Between A Rock and A Hard Place

     I haven't blogged in a while. First I was at the beginning of my pregnancy and to sick too pick my head up to do anything. Then I got very busy with work and by the end of the day was so tired that all I could manage was either sleep or mindless TV for a few minutes before sleep. It is unfortunate because I missed many opportunities to blog about good things like my sons amazing summer at camp and our amazing visiting day experience. I didn't have a chance to talk about how great his homecoming was, or how much we all missed him. Or the ways in which I used the summer to relax. I wasn't able to share my feelings and thoughts on what was happening in Israel this summer or about the two trips my husband and I managed to take. I guess when everything is quiet we forget to take a minute to sit down and appreciate it, much less write about it. So here I am, months since my last blog post and I am back with a depressing story.
     My son has been back home since August 18th. We missed him madly and of course are very happy to have him home but what I realize again, with his homecoming, is that there is no re-entry, there is no easing back in. He is home and he is back to being himself immediately. The main difference honestly is how much he grew over the summer. He must be at least 3 or 4 inches taller than when he left. He is a giant. Before he left to camp I was already entering a new stage, one where I had begun to realize that at age 9 he is already stronger than me. That I can basically no longer physically over power him when necessary. So even though we have put many safety measures in place such as the double sided lock on the front door, the new gate to make sure he can't escape and the GPS device that he wears daily, we still have episodes. After all the plan is not to keep him locked up for life.

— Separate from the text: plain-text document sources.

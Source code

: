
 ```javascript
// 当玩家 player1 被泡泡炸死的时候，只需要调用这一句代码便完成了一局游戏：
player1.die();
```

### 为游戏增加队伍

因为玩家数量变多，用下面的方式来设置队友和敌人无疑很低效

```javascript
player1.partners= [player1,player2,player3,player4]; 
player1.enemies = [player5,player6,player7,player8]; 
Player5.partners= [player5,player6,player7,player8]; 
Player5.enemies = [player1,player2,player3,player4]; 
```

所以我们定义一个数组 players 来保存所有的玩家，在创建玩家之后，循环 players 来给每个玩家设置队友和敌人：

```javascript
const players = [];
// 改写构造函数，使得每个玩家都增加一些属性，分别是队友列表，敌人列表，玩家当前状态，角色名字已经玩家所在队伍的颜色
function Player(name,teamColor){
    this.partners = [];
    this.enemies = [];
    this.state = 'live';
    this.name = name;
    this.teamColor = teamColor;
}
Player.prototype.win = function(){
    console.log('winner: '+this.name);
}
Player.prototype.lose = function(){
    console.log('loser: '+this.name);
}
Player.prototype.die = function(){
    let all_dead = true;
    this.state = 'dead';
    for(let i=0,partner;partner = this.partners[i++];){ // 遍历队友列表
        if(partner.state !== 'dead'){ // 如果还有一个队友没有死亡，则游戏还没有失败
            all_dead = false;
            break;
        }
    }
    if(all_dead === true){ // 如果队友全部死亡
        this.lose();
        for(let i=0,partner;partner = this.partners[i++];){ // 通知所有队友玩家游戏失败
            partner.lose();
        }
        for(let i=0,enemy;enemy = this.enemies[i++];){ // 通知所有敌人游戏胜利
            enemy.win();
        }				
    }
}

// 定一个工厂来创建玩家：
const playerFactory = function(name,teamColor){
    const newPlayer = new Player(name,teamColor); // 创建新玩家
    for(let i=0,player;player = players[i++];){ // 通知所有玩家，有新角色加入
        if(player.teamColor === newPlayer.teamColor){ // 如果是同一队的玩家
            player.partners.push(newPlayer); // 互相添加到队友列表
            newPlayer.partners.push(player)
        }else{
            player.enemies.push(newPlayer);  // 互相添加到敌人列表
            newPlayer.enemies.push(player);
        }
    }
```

     And so, over the last 2 days I have had to tackle him to the ground three times. Once yesterday and twice today. At this stage though, this is a bit tricky because I am 8 months pregnant. So 1) there is a danger in it for me that was not there previously 2) it is physically more difficult and 3) I weigh considerably more than I used to and am unable to lay across him in a way that distributes my weight evenly across his body like I used to do (insert fat pregnancy joke here). But what am I to do when faced with a risk to his safety, allow him to run and potentially end up in the middle of the street or in some other dangerous situation. Obviously, that isn't a choice. Do I expect others (who aren't his mother) to have to manhandle him in that way, that seems pretty unfair to them. Or do I get down on the ground, lay across him while trying to protect my belly and call my husband to come home from work to help me? It seems there is only one answer, certainly in that moment.
     But there are bigger questions here. How do I choose in that situation who to protect? Do I protect my son who has no impulse control and can be a harm to himself. Do I choose to protect my stomach and unborn child? Is there a happy medium? Is it irresponsible of me, knowing that my son is stronger than me, to even be pregnant? My son would never hurt me on purpose, but when he loses control he can't stop himself, he is totally lost in his obsession at that moment. And what happens now that he is truly stronger than me? What does this next stage look like? How do I manage it? What happens in a few years when he is stronger than my husband too (those of you who know my husband know he is not a bog guy)? Who do I call then?
     Don't misunderstand, my son is not violent and this isn't an always problem, but we do have these moments and incidents. We also don't know what will be as he gets older, maybe it will get easier. Maybe he will be less impulsive. Maybe he will be calmer and easier to manage, or maybe not. I don't know how this story develops, all I know is that I wish I had blogged about something more sunny during the calm. It would be nice to be able to re read those blogs during the storm.